1. The CIS Agreement
When states break up, someone must decide what to do with the central archives of the former state. This is true of the USSR, of Yugoslavia, of Czechoslovakia. Various conventions and proposals have been developed to handle the problem of the disposition of archives, none of them completely successful. In 1997, a United Nations convention on state succession in respect of State property, archives, and debts was proposed, but has never come into force. Note 1
The countries forming the Commonwealth of Independent States, then, determined in 1993 to make an agreement with respect to the state archives. Note 2 In the main, it holds that records remain in the geographic area where they were created. For example, All-Union records created and maintained in Moscow but relating to Armenia should remain in Moscow, records created in Kazakstan regarding the management of the Virgin Lands program would remain in Kazakstan. The parties did "reserve the right of restitution of those fonds [in U.S., record groups] which were created on their territory, but later happened to be outside their territory." All parties are to provide archival access to other parties to this convention for bodies of records that cannot be divided among two (or more) member states, to exchange copies of records important to two or more parties, and "to provide the most favorable working conditions" to each other. Note 3
Assuming this agreement holds, it gives the researcher a key to understanding where records are and who controls them.
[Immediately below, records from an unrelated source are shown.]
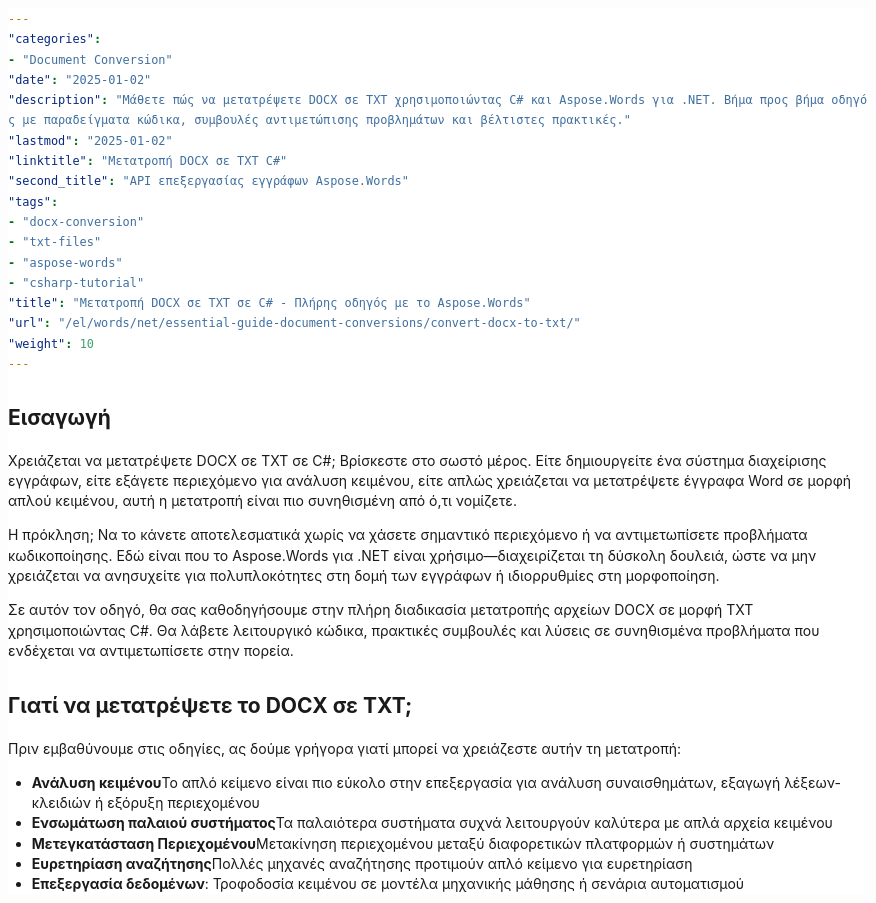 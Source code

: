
 ```yaml
---
"categories":
- "Document Conversion"
"date": "2025-01-02"
"description": "Μάθετε πώς να μετατρέψετε DOCX σε TXT χρησιμοποιώντας C# και Aspose.Words για .NET. Βήμα προς βήμα οδηγός με παραδείγματα κώδικα, συμβουλές αντιμετώπισης προβλημάτων και βέλτιστες πρακτικές."
"lastmod": "2025-01-02"
"linktitle": "Μετατροπή DOCX σε TXT C#"
"second_title": "API επεξεργασίας εγγράφων Aspose.Words"
"tags":
- "docx-conversion"
- "txt-files"
- "aspose-words"
- "csharp-tutorial"
"title": "Μετατροπή DOCX σε TXT σε C# - Πλήρης οδηγός με το Aspose.Words"
"url": "/el/words/net/essential-guide-document-conversions/convert-docx-to-txt/"
"weight": 10
---
```


## Εισαγωγή

Χρειάζεται να μετατρέψετε DOCX σε TXT σε C#; Βρίσκεστε στο σωστό μέρος. Είτε δημιουργείτε ένα σύστημα διαχείρισης εγγράφων, είτε εξάγετε περιεχόμενο για ανάλυση κειμένου, είτε απλώς χρειάζεται να μετατρέψετε έγγραφα Word σε μορφή απλού κειμένου, αυτή η μετατροπή είναι πιο συνηθισμένη από ό,τι νομίζετε.

Η πρόκληση; Να το κάνετε αποτελεσματικά χωρίς να χάσετε σημαντικό περιεχόμενο ή να αντιμετωπίσετε προβλήματα κωδικοποίησης. Εδώ είναι που το Aspose.Words για .NET είναι χρήσιμο—διαχειρίζεται τη δύσκολη δουλειά, ώστε να μην χρειάζεται να ανησυχείτε για πολυπλοκότητες στη δομή των εγγράφων ή ιδιορρυθμίες στη μορφοποίηση.

Σε αυτόν τον οδηγό, θα σας καθοδηγήσουμε στην πλήρη διαδικασία μετατροπής αρχείων DOCX σε μορφή TXT χρησιμοποιώντας C#. Θα λάβετε λειτουργικό κώδικα, πρακτικές συμβουλές και λύσεις σε συνηθισμένα προβλήματα που ενδέχεται να αντιμετωπίσετε στην πορεία.

## Γιατί να μετατρέψετε το DOCX σε TXT;

Πριν εμβαθύνουμε στις οδηγίες, ας δούμε γρήγορα γιατί μπορεί να χρειάζεστε αυτήν τη μετατροπή:

- **Ανάλυση κειμένου**Το απλό κείμενο είναι πιο εύκολο στην επεξεργασία για ανάλυση συναισθημάτων, εξαγωγή λέξεων-κλειδιών ή εξόρυξη περιεχομένου
- **Ενσωμάτωση παλαιού συστήματος**Τα παλαιότερα συστήματα συχνά λειτουργούν καλύτερα με απλά αρχεία κειμένου
- **Μετεγκατάσταση Περιεχομένου**Μετακίνηση περιεχομένου μεταξύ διαφορετικών πλατφορμών ή συστημάτων
- **Ευρετηρίαση αναζήτησης**Πολλές μηχανές αναζήτησης προτιμούν απλό κείμενο για ευρετηρίαση
- **Επεξεργασία δεδομένων**: Τροφοδοσία κειμένου σε μοντέλα μηχανικής μάθησης ή σενάρια αυτοματισμού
There seem to be problems with this agreement, however. Vladimir A. Tiuneev, a senior official of the Russian State Archives, describing the agreement at the European Archives Summit in May 1998, acknowledged "serious difficulty" in implementing the legal succession of contracting parties. He said the agreement has not been ratified by Parliament but claimed that it does not have to be. "From a legalistic point of view, the lawful succession is in hand," he argued, and with respect to access to the archives, "Laws going back to 1993 guarantee access to natural and legal persons and to foreigners." The "real question," he said, is financial: "The cross-border archives question isn't the most important for the CIS--the most important is simply to keep archives alive."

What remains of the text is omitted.